See, 4096 bytes is an awful lot of space. You can’t just request a new page from the OS every time you need room for a single variable, which may only be a handful of bytes long. So what programs do is place variables inside two structures called stack and heap. What they do is request memory in pages, use the room to store many variables in them, and track down which variable is stored where in order to know which bytes in each page are available for new variables to be put in. As more and more variables are created, the stack and heap begin requesting new pages – and as variables are destroyed, the memory space they live in is marked as free to be reused by newly created variables.
The stack is used when creating variables that live in the scope of a function call, that’s why it’s called a stack: when you call another function, the local variables for it are stacked on top of the previous function. And when the function returns, its local variables are removed from the top of the stack, leaving their memory space free for the next call. All stack space is, by force, contiguous, at least for a single thread (each thread gets its own separate stack). Therefore, while the base memory address of the stack is random thanks to ASLR, the relative locations of variables within it are not – they are deterministic! They will depend on the order in which functions are called and how many local variables each one has. If you have a bug that lets you access memory past a stack variable, you’ll be accessing other variables in the stack without problems, despite of ASLR.

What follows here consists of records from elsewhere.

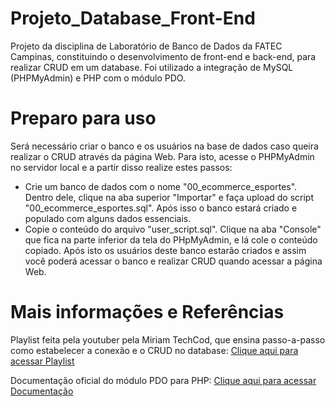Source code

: # Projeto_Database_Front-End
Projeto da disciplina de Laboratório de Banco de Dados da FATEC Campinas, constituindo o desenvolvimento de front-end e back-end, para realizar CRUD em um database.
Foi utilizado a integração de MySQL (PHPMyAdmin) e PHP com o módulo PDO.

# Preparo para uso
Será necessário criar o banco e os usuários na base de dados caso queira realizar o CRUD através da página Web.
Para isto, acesse o PHPMyAdmin no servidor local e a partir disso realize estes passos:

- Crie um banco de dados com o nome "00_ecommerce_esportes". Dentro dele, clique na aba superior "Importar" e faça upload do script "00_ecommerce_esportes.sql". Após isso o banco estará criado e populado com alguns dados essenciais.
- Copie o conteúdo do arquivo "user_script.sql". Clique na aba "Console" que fica na parte inferior da tela do PHpMyAdmin, e lá cole o conteúdo copiado. Após isto os usuários deste banco estarão criados e assim você poderá acessar o banco e realizar CRUD quando acessar a página Web.

# Mais informações e Referências

Playlist feita pela youtuber pela Miriam TechCod, que ensina passo-a-passo como estabelecer a conexão e o CRUD no database: [Clique aqui para acessar Playlist](https://youtube.com/playlist?list=PLYGFJHWj9BYqSXzSfHGd46yipCrkjC8AD)

Documentação oficial do módulo PDO para PHP: [Clique aqui para acessar Documentação](https://www.php.net/manual/pt_BR/book.pdo.php)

The heap, on the other hand, is for variables that can live outside the scope of a single function call. When you create a new variable with the new() operator in C++, or when you call the malloc() function in C, what the program is really doing is grabbing some available bytes from one of the pages of the heap and marking it as used by that variable. When you destroy that variable by calling free() in C or delete() in C++, you’re marking that space as free so other variables can use it. It follows then, that ASLR doesn’t help you all that much here either: even though the pages of the heap are more or less random (since they don’t all have to be contiguous as it happens with the stack) the variables stored in it are still grouped together. This mechanism is also deterministic, but since a server may have multiple users doing things at any given time, the pattern of memory use will depend on lots of factors you don’t know (user activity, basically), so the exact memory layout is hard to predict. Still, variables are being grouped together, and they won’t likely be nearby anything else like executable code or static data, which is not allocated in the heap nor the stack. So if you can read memory past the end of a variable, you’re likely to read data from other nearby variables, quite possibly related to what the vulnerable code was doing (in this case, decrypting SSL traffic from users).
In conclusion: while it’s always healthy not to panic :) and the Internet has definitely seen worse bugs time and again, let’s not get carried away: if you used any service that contained the bug, you should be changing your passwords just to be on the safe side.